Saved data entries
* * *
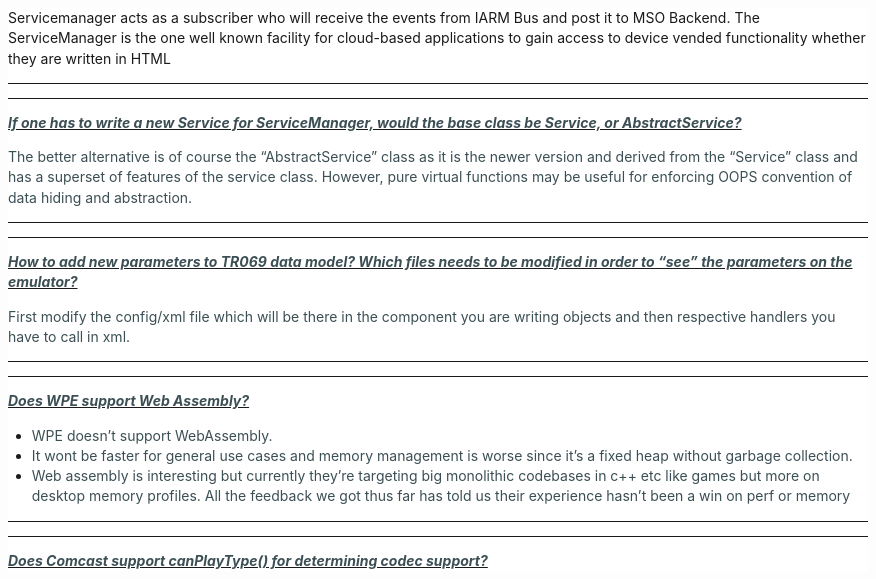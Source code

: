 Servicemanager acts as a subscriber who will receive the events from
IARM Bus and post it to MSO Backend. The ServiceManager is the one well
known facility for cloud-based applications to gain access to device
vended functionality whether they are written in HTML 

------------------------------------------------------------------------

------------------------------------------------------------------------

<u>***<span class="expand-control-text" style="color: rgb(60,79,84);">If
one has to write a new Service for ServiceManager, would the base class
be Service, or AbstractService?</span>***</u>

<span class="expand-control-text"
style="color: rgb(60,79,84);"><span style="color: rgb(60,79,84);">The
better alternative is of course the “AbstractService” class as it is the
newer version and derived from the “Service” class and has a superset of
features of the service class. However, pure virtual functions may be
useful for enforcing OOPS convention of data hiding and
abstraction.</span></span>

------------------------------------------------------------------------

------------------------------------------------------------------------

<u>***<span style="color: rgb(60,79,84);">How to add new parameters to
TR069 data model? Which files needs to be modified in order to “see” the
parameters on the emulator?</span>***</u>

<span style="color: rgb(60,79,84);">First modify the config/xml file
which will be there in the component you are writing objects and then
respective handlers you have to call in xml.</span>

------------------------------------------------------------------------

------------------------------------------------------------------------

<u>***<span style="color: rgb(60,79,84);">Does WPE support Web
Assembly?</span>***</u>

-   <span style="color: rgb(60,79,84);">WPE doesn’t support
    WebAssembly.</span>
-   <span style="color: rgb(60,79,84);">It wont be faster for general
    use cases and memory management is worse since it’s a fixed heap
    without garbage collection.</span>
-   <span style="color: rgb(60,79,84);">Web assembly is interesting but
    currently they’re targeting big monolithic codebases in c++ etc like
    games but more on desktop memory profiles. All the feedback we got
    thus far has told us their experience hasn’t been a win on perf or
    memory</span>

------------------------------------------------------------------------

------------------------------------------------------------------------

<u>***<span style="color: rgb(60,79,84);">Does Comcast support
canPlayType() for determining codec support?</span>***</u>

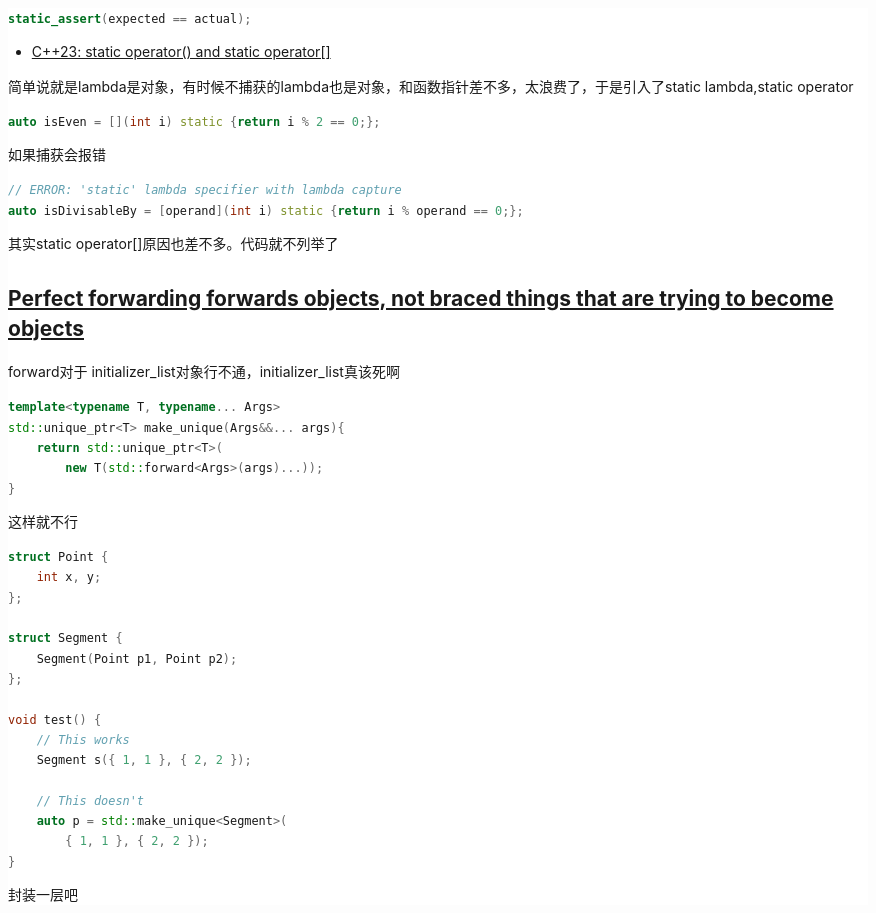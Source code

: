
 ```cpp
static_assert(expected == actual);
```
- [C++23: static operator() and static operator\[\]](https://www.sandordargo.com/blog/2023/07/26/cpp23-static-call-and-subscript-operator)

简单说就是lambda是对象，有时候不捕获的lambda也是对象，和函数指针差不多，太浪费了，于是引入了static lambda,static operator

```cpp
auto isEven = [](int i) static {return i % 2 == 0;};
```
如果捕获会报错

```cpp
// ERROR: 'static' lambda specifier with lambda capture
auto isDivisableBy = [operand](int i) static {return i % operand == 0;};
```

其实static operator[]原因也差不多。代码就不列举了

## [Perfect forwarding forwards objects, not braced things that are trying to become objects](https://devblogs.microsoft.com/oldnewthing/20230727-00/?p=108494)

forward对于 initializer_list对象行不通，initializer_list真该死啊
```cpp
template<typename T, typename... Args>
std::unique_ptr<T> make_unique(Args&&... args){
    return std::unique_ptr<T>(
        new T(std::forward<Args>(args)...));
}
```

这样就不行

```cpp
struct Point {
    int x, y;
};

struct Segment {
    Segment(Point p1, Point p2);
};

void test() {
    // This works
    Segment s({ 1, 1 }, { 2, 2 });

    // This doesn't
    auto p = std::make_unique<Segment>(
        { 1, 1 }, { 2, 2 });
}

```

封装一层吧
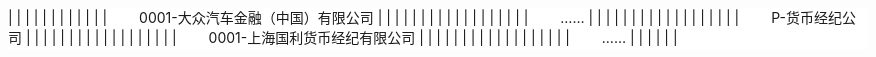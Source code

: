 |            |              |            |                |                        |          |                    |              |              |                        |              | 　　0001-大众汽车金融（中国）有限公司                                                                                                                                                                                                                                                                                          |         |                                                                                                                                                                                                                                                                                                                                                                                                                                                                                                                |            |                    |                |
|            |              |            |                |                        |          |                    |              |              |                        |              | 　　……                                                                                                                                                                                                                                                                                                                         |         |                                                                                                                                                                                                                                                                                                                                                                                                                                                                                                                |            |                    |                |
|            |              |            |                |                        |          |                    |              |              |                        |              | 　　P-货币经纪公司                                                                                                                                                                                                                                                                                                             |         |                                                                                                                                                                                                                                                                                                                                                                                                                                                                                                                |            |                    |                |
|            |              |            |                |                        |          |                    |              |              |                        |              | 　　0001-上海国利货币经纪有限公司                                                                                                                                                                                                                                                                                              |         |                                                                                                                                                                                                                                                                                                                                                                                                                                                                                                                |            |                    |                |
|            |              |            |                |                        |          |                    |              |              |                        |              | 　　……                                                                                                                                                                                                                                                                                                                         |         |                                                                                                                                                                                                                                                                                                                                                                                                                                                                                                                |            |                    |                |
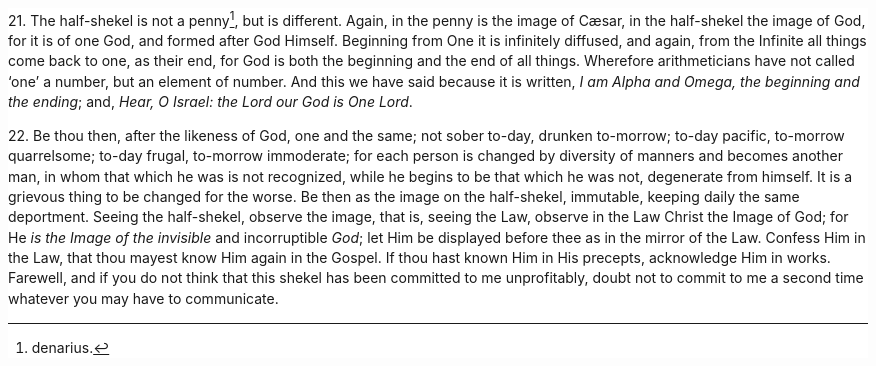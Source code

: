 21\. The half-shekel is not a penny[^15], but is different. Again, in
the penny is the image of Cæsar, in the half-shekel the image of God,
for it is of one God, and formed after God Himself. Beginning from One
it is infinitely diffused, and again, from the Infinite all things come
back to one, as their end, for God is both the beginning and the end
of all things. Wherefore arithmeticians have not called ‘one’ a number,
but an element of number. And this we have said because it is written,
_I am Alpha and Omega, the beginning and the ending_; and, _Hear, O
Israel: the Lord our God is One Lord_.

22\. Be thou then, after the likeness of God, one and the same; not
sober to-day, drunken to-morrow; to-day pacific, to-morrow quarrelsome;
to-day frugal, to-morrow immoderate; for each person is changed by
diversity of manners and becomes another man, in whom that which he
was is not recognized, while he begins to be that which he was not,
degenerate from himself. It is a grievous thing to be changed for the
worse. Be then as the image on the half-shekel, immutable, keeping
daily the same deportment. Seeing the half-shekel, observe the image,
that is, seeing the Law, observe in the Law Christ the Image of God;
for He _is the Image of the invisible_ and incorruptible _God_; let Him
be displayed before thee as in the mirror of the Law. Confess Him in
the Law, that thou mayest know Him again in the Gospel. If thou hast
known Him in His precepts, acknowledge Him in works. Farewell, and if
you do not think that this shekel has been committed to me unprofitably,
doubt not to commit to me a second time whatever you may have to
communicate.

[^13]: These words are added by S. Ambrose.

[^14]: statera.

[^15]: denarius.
* * *
### What the exercise asks
The word "lambda" may appear in several lines of the data; copy every line where it does.

### Expected answer
简单说就是lambda是对象，有时候不捕获的lambda也是对象，和函数指针差不多，太浪费了，于是引入了static lambda,static operator
// ERROR: 'static' lambda specifier with lambda capture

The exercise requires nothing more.